• [Assignment]:
Each time a line of the listing holds "lnot", copy that line.

• [Given entries]:

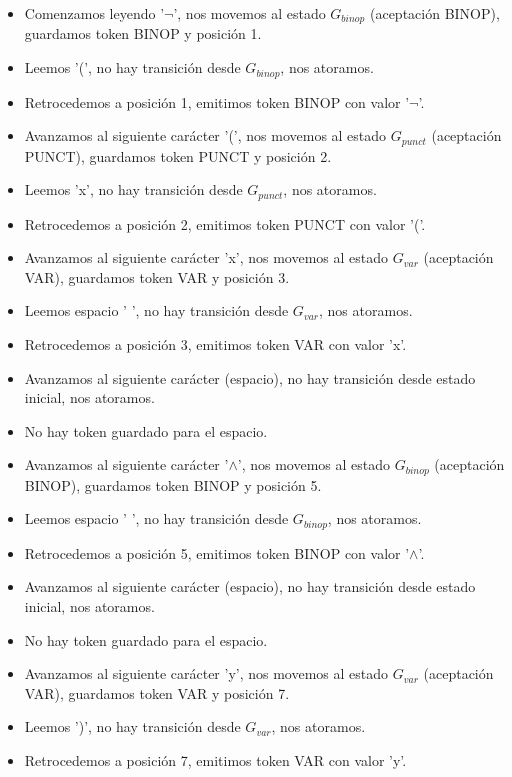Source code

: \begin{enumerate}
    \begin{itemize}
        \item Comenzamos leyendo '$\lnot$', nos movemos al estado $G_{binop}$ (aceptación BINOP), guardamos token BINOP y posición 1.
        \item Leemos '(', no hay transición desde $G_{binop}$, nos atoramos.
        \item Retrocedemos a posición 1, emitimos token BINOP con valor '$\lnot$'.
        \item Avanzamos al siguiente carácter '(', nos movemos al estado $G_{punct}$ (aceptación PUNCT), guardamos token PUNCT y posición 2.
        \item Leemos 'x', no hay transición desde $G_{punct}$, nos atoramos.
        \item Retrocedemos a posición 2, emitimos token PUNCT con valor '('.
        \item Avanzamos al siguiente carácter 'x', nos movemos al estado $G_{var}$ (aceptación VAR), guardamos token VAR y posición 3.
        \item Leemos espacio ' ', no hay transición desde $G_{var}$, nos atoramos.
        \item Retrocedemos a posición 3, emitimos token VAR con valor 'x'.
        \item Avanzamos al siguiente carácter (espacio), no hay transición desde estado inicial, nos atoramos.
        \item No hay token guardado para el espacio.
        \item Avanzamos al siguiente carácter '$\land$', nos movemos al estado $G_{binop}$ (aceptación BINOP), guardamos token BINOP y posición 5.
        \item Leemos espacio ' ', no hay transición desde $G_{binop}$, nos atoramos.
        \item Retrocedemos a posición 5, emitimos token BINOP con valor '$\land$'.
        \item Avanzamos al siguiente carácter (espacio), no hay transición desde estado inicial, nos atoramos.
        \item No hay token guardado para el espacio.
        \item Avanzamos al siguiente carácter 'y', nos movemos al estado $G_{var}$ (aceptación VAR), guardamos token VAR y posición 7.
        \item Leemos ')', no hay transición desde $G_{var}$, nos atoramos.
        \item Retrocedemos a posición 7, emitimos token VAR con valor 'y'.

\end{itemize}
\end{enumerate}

==

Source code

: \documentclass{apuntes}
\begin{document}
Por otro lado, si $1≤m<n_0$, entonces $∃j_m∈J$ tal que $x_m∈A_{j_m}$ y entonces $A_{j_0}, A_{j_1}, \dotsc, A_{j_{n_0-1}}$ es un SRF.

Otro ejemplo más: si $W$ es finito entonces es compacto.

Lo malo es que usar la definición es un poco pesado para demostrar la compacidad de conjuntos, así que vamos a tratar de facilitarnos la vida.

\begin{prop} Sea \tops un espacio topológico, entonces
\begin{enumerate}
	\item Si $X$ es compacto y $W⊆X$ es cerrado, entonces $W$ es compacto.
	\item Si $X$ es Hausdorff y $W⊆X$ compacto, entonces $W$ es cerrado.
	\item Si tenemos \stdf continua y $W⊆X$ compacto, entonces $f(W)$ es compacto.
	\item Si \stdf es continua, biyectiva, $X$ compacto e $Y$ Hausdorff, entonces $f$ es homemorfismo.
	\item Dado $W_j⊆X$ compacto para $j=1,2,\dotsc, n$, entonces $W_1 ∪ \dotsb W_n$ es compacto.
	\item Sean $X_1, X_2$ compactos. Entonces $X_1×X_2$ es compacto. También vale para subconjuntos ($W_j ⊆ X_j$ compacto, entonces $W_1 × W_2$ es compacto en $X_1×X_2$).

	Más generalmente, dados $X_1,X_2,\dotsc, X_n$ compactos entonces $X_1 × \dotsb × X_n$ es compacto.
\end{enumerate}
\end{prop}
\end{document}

• [Response area]:
        \item Comenzamos leyendo '$\lnot$', nos movemos al estado $G_{binop}$ (aceptación BINOP), guardamos token BINOP y posición 1.
        \item Retrocedemos a posición 1, emitimos token BINOP con valor '$\lnot$'.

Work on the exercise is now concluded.